Lebih jauh dijelaskan, kejang pada penderita epilepsi terbagi menjadi dua tipe, yaitu kejang umum dan kejang parsial (hanya sebagian tubuh yan terlibat). “Kejang umum, pada kejang ini, gejala terjadi pada seluruh tubuh karena disebabkan oleh gangguan yang berdampak kepada seluruh bagian otak,” tuturnya.
Pada tipe epilepsi ini penderita tidak menyadari jika akan mengalami serangan dan saat terjadi serangan. Jenisnya antara lain adalah Penderita tiba-tiba mengalami bengong sesaat dan tidak respon jika diberikan rangsangan misal saat dipanggil (kejang absence).
Kemudian, tubuh menjadi kaku selama beberapa detik. Biasanya gejala ini diikuti dengan gerakan-gerakan ritmis pada lengan dan kaki (Kejang Tonik). Lalu Otot tubuh tiba-tiba menjadi rileks, sehingga pengidap bisa jatuh tanpa kendali (Kejang Atonik). "Menyentak secara ritmis (Kejang Klonik).

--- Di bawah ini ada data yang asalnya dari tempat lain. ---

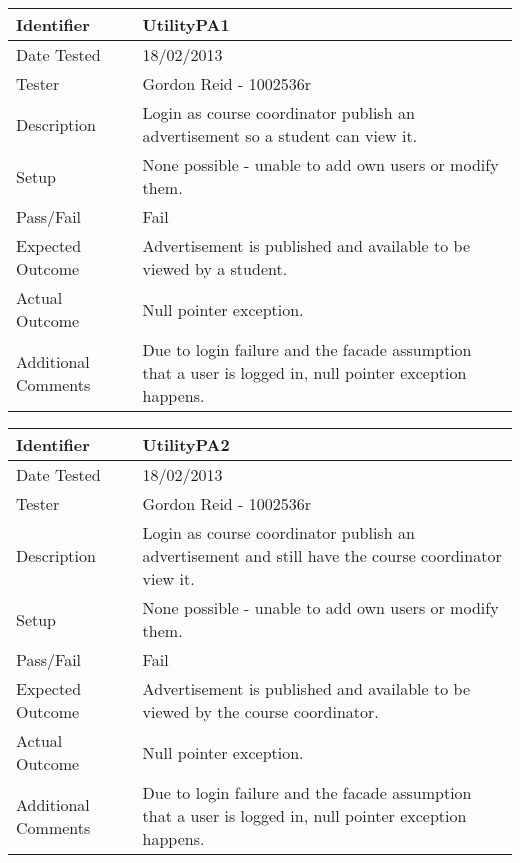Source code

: \begin{tabularx}{\textwidth}{|T|L|}
\hline
Identifier & UtilityPA1\\
\hline
Date Tested & 18/02/2013\\
\hline
Tester & Gordon Reid - 1002536r\\
\hline
Description & Login as course coordinator publish an advertisement so a 
student can view it.\\
\hline
Setup & None possible - unable to add own users or modify them.\\
\hline
Pass/Fail & Fail\\
\hline
Expected Outcome & Advertisement is published and available to be viewed by
a student.\\
\hline
Actual Outcome & Null pointer exception.\\
\hline
Additional Comments & Due to login failure and the facade assumption that a user 
is logged in, null pointer exception happens.\\
\hline
\end{tabularx}

\vspace{2em}

\begin{tabularx}{\textwidth}{|T|L|}
\hline
Identifier & UtilityPA2\\
\hline
Date Tested & 18/02/2013\\
\hline
Tester & Gordon Reid - 1002536r\\
\hline
Description & Login as course coordinator publish an advertisement and still
have the course coordinator view it.\\
\hline
Setup & None possible - unable to add own users or modify them.\\
\hline
Pass/Fail & Fail\\
\hline
Expected Outcome & Advertisement is published and available to be viewed by the
course coordinator.\\
\hline
Actual Outcome & Null pointer exception.\\
\hline
Additional Comments & Due to login failure and the facade assumption that a user 
is logged in, null pointer exception happens.\\
\hline
\end{tabularx}

\vspace{2em}


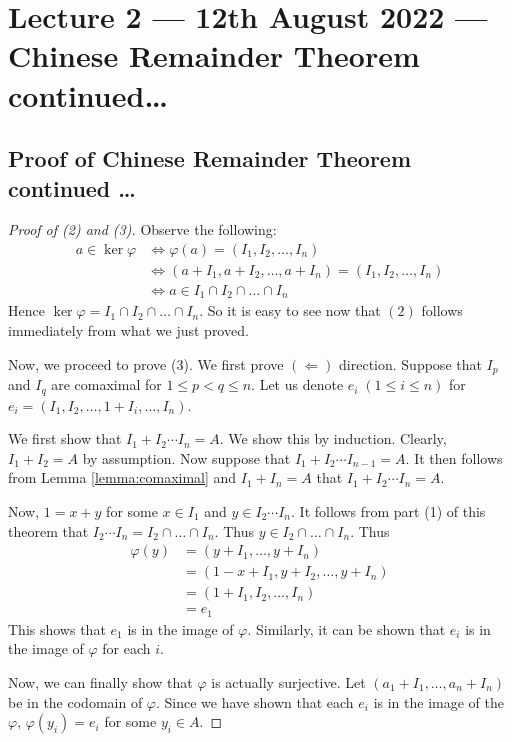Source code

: \section{Lecture 2 --- 12th August 2022 --- Chinese Remainder Theorem continued\dots}
\subsection{Proof of Chinese Remainder Theorem continued \ldots}
\begin{proof}[Proof of (2) and (3)]
    Observe the following:
    \begin{align*}
	a\in \ker \varphi &\Longleftrightarrow \varphi (a)=\left( I_1 , I_2 , \ldots , I_n \right) \\
	&\Longleftrightarrow (a+I_1 , a+I_2 , \ldots , a+I_n) = \left( I_1 , I_2, \ldots , I_n \right)\\
&\Longleftrightarrow a\in I_1 \cap I_2 \cap \ldots \cap I_n
    \end{align*}
    Hence $\ker \varphi = I_1 \cap I_2 \cap \ldots \cap I_n$. So it is easy to see now that $(2)$ follows immediately from what we just proved.

    Now, we proceed to prove (3). We first prove $\left( \Leftarrow \right)$ direction. Suppose that $I_p$ and $I_q$ are comaximal for $1\le p  < q \le n$. Let us denote $e_i \; \left( 1\le i \le n \right)$ for $e_i = \left( I_1 , I_2 , \ldots , 1+I_i , \ldots , I_n \right)$.

    We first show that $I_1 + I_2\cdots I_n = A$. We show this by induction. Clearly, $I_1 + I_2 = A$ by assumption. Now suppose that $I_1 + I_2 \cdots I_{n-1} =A$. It then follows from Lemma \ref{lemma:comaximal} and $I_1 + I_n =A$ that $I_1 + I_2 \cdots I_n =A$.

    Now, $1=x+y$ for some $x\in I_1$ and $y\in I_2\cdots I_n$. It follows from part (1) of this theorem that $I_2 \cdots I_n = I_2 \cap \ldots \cap I_n$. Thus $y\in I_2 \cap \ldots \cap I_n$. Thus 
    \begin{align*}
	\varphi (y) &= \left( y+I_1, \ldots, y+ I_n \right)\\
	&= (1-x + I_1 , y+I_2 , \ldots , y+ I_n) \\
	&= (1+I_1 , I_2, \ldots, I_n) \\
	&= e_1
    \end{align*}
    This shows that $e_1$ is in the image of $\varphi$. Similarly, it can be shown that $e_i$ is in the image of $\varphi$ for each $i$.

    Now, we can finally show that $\varphi$ is actually surjective. Let $\left( a_1 + I_1 , \ldots, a_n + I_n \right)$ be in the codomain of $\varphi$. Since we have shown that each $e_i$ is in the image of the $\varphi$, $\varphi (y_i) = e_i$ for some $y_i \in A$.


\end{proof}
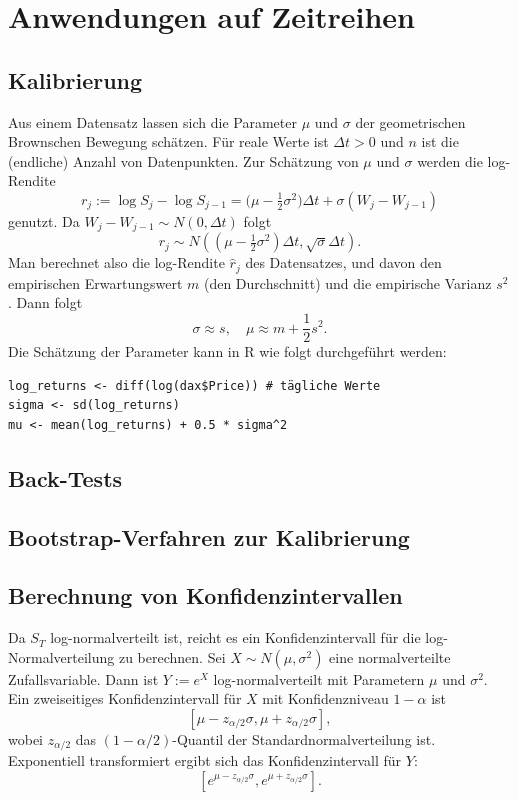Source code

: \section{Anwendungen auf Zeitreihen}

\subsection{Kalibrierung}
Aus einem Datensatz lassen sich die Parameter $\mu$ und $\sigma$ der
geometrischen Brownschen Bewegung schätzen. 
Für reale Werte ist $\Delta t \gt 0$ und $n$ ist die (endliche) Anzahl von Datenpunkten. 
Zur Schätzung von $\mu$ und $\sigma$ werden die log-Rendite
$$r_j := \log S_j - \log S_{j-1}= \big(\mu - \tfrac12 \sigma^2\big)\Delta t + \sigma (W_j - W_{j-1})$$
genutzt. Da $W_j - W_{j-1} \sim N(0, \Delta t)$ folgt
$$r_j \sim N((\mu - \tfrac12 \sigma^2)\Delta t, \sqrt{\sigma} \Delta t).$$
Man berechnet also die log-Rendite $\hat r_j$ des Datensatzes, 
und davon den empirischen Erwartungswert $m$ (den Durchschnitt) und die empirische Varianz $s^2$. 
Dann folgt $$\sigma \approx s,\quad \mu \approx m + \frac{1}{2} s^2.$$
Die Schätzung der Parameter kann in R wie folgt durchgeführt werden:

\begin{lstlisting}
log_returns <- diff(log(dax$Price)) # tägliche Werte
sigma <- sd(log_returns)
mu <- mean(log_returns) + 0.5 * sigma^2
\end{lstlisting}

\subsection{Back-Tests}

\begin{lemma}
\end{lemma}


\subsection{Bootstrap-Verfahren zur Kalibrierung}

\subsection{Berechnung von Konfidenzintervallen}

Da $S_T$ log-normalverteilt ist, reicht es ein Konfidenzintervall für die log-Normalverteilung
zu berechnen.
Sei $X \sim N(\mu, \sigma^2)$ eine normalverteilte Zufallsvariable.
Dann ist $Y := e^X$ log-normalverteilt mit Parametern $\mu$ und $\sigma^2$.
Ein zweiseitiges Konfidenzintervall für $X$ mit Konfidenzniveau $1-\alpha$ ist
$$[\mu - z_{\alpha/2} \sigma, \mu + z_{\alpha/2} \sigma],$$
wobei $z_{\alpha/2}$ das $(1-\alpha/2)$-Quantil der Standardnormalverteilung ist.
Exponentiell transformiert ergibt sich das Konfidenzintervall für $Y$:
$$[e^{\mu - z_{\alpha/2} \sigma}, e^{\mu + z_{\alpha/2} \sigma}].$$

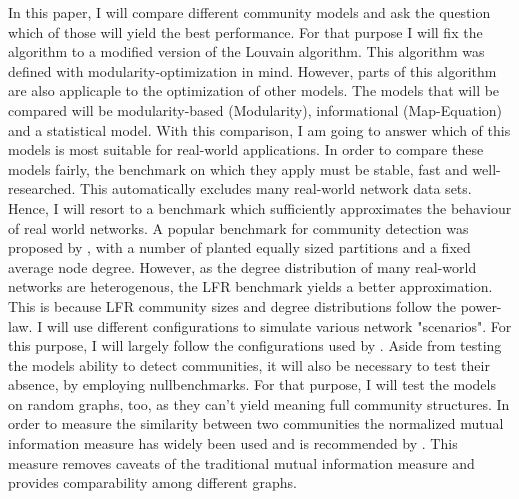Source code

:\documentclass{article}
\begin{document}
In this paper, I will compare different community models and ask the question which of those will yield the best performance. For that purpose I will fix the algorithm to a modified version of the Louvain algorithm. This algorithm was defined with modularity-optimization in mind. However, parts of this algorithm are also applicaple to the optimization of other models. The models that will be compared will be modularity-based (Modularity), informational (Map-Equation) and a statistical model.\cite{fortunato_CommunityDetectionNetworks_2016} With this comparison, I am going to answer which of this models is most suitable for real-world applications. 
In order to compare these models fairly, the benchmark on which they apply must be stable, fast and well-researched. This automatically excludes many real-world network data sets. Hence, I will resort to a benchmark which sufficiently approximates the behaviour of real world networks. A popular benchmark for community detection was proposed by \citeauthor{girvan_CommunityStructureSocial_2002}, with a number of planted equally sized partitions and a fixed average node degree. 
However, as the degree distribution of many real-world networks are heterogenous, the LFR benchmark yields a better approximation.\cite{lancichinetti_CommunityDetectionAlgorithms_2009} 
This is because LFR community sizes and degree distributions follow the power-law. I will use different configurations to simulate various network "scenarios". For this purpose, I will largely follow the configurations used by \citeauthor{lancichinetti_CommunityDetectionAlgorithms_2009}. Aside from testing the models ability to detect communities, it will also be necessary to test their absence, by employing nullbenchmarks. For that purpose, I will test the models on random graphs, too, as they can't yield meaning full community structures.
In order to measure the similarity between two communities the normalized mutual information measure has widely been used and is recommended by \citeauthor{fortunato_CommunityDetectionNetworks_2016}. This measure removes caveats of the traditional mutual information measure and provides comparability among different graphs.

\newpage
\printbibliography
\end{document}
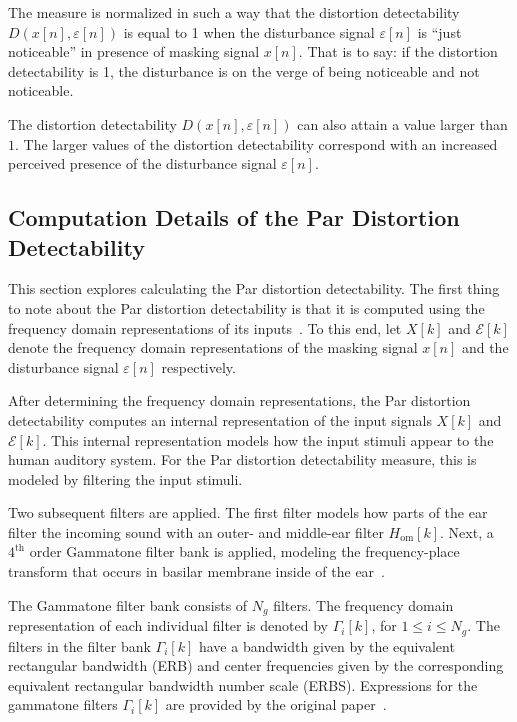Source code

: The measure is normalized in such a way that the distortion detectability $D(x[n],\varepsilon[n])$ is equal to 1 when the 
disturbance signal $\varepsilon[n]$ is ``just noticeable'' in presence of masking signal $x[n]$.
That is to say: if the distortion detectability is 1, the disturbance is on the verge of being noticeable and not noticeable.

The distortion detectability $D(x[n],\varepsilon[n])$ can also attain a value larger than $1$.
The larger values of the distortion detectability correspond with an increased perceived presence of the
disturbance signal $\varepsilon[n]$.

\subsection{Computation Details of the Par Distortion Detectability}
\label{ch:perceptual:implementation:computation}
This section explores calculating the Par distortion detectability.
The first thing to note about the Par distortion detectability is that it is computed using the 
frequency domain representations of its inputs~\cite{van2005perceptual}. 
To this end, let $X[k]$ and $\mathcal{E}[k]$ denote the frequency domain representations of the masking signal $x[n]$ and 
the disturbance signal $\varepsilon[n]$ respectively.

After determining the frequency domain representations, 
the Par distortion detectability computes an internal representation of the input signals $X[k]$ and $\mathcal{E}[k]$.
This internal representation models how the input stimuli appear to the human auditory system.
For the Par distortion detectability measure, this is modeled by filtering the input stimuli.

Two subsequent filters are applied.
The first filter models how parts of the ear filter the incoming sound with an outer- and middle-ear filter $H_\text{om}[k]$. 
Next, a $4^\text{th}$ order Gammatone filter bank is applied, modeling the frequency-place transform that occurs in 
basilar membrane inside of the ear~\cite{van2005perceptual}.

The Gammatone filter bank consists of $N_g$ filters.
The frequency domain representation of each individual filter is denoted by $\Gamma_i[k]$, for $1 \leq i \leq N_g$. 
The filters in the filter bank $\Gamma_i[k]$ have a bandwidth given by the equivalent 
rectangular bandwidth (ERB) and center frequencies given by the corresponding equivalent rectangular bandwidth number
scale (ERBS).
Expressions for the gammatone filters $\Gamma_i[k]$ are provided by the original paper~\cite{van2005perceptual}.

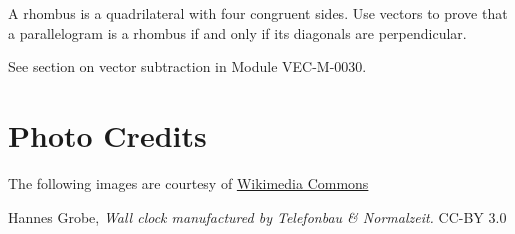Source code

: \documentclass{ximera}
\begin{document}
\begin{problem}\label{prob:rhombusdot} A rhombus is a quadrilateral with four congruent sides.  Use vectors to prove that a parallelogram is a rhombus if and only if its diagonals are perpendicular.
\begin{hint}
See section on vector subtraction in Module VEC-M-0030.
\end{hint}
\end{problem}

\section*{Photo Credits}
The following images are courtesy of \href{https://commons.wikimedia.org/wiki/Main_Page}
{Wikimedia Commons}

\noindent Hannes Grobe, {\it Wall clock manufactured by Telefonbau \& Normalzeit.} CC-BY 3.0
\end{document}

Kejang tonik dan klonik,"sambungnya
Kedua Kejang Parsial, Pada kejang ini, gangguan otak hanya terjadi pada sebagian tempat saja. Sehingga biasanya penderita menyadari jika akan terjadi serangan Kejang parsial dibagi menjadi beberapa kategori, yaitu Kejang parsial tanpa disertai gangguan kesadaran selama serangan. “Kejang parsial disertai gangguan kesadaran selama serangan. Kejang parsial yang berkembang menjadi tonik klonik seluruh tubuh,” paparnya.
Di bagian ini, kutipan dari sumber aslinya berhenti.